Patient-Physician Concordance for Quantitative Formats and Treatment Options and the Relationship with State Anxiety.

2021 
Patient-physician concordance about topics discussed in a clinic visit is essential for effective communication but may be difficult to achieve in cancer care. We conducted a multicenter, observational study at two Midwestern oncology clinics. A sample of 48 English-speaking or Spanish-speaking women with newly diagnosed stage 0–3 breast cancer completed surveys before and after a visit with an oncologist. Patient-physician dyads were coded as concordant if both patient and physician follow-up self-reports agreed whether (or not) specific treatments were discussed (i.e., treatment option concordance; mastectomy, lumpectomy, hormone therapy, neoadjuvant, and adjuvant chemotherapy) and whether risk was described using certain quantitative formats (i.e., quantitative format concordance; percentages, proportions out of 100 and 1000, graphs, pictures, evidence from clinical studies, cancer stage). Agreement was determined using percent agreement and prevalence-adjusted bias-adjusted kappa (PABAK).
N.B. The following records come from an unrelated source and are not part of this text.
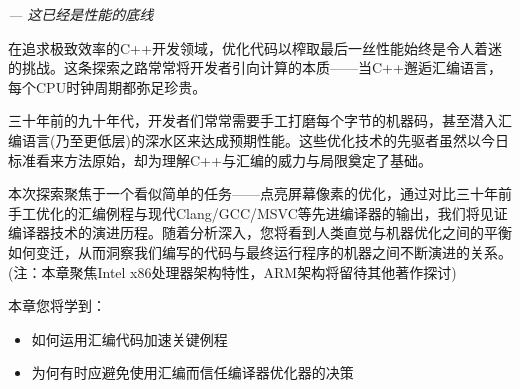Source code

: \begin{flushright}
\textit{--- 这已经是性能的底线}
\end{flushright}

在追求极致效率的C++开发领域，优化代码以榨取最后一丝性能始终是令人着迷的挑战。这条探索之路常常将开发者引向计算的本质——当C++邂逅汇编语言，每个CPU时钟周期都弥足珍贵。

三十年前的九十年代，开发者们常常需要手工打磨每个字节的机器码，甚至潜入汇编语言(乃至更低层)的深水区来达成预期性能。这些优化技术的先驱者虽然以今日标准看来方法原始，却为理解C++与汇编的威力与局限奠定了基础。

本次探索聚焦于一个看似简单的任务——点亮屏幕像素的优化，通过对比三十年前手工优化的汇编例程与现代Clang/GCC/MSVC等先进编译器的输出，我们将见证编译器技术的演进历程。随着分析深入，您将看到人类直觉与机器优化之间的平衡如何变迁，从而洞察我们编写的代码与最终运行程序的机器之间不断演进的关系。(注：本章聚焦Intel x86处理器架构特性，ARM架构将留待其他著作探讨)

本章您将学到：

\begin{itemize}
\item 
如何运用汇编代码加速关键例程

\item 
为何有时应避免使用汇编而信任编译器优化器的决策
\end{itemize}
Pearson’s correlations were used to determine relationships between anxiety and each measure concordance. Percent concordance was higher for treatment concordance (73.3%) compared to quantitative format concordance (64.5%), and PABAK scores tended to be higher for treatment options (PABAK = .21–.78). Both treatment and quantitative format concordance were negatively associated with pre-visit state anxiety, but only treatment concordance was statistically significant (treatment: r =  − .504, p = .001; quantitative format: r =  − .096, p = .523). Our study indicates moderate patient-physician concordance in early breast cancer care communication and that patient anxiety may impact the ability for patients and physicians to agree on the content communicated in a clinic visit.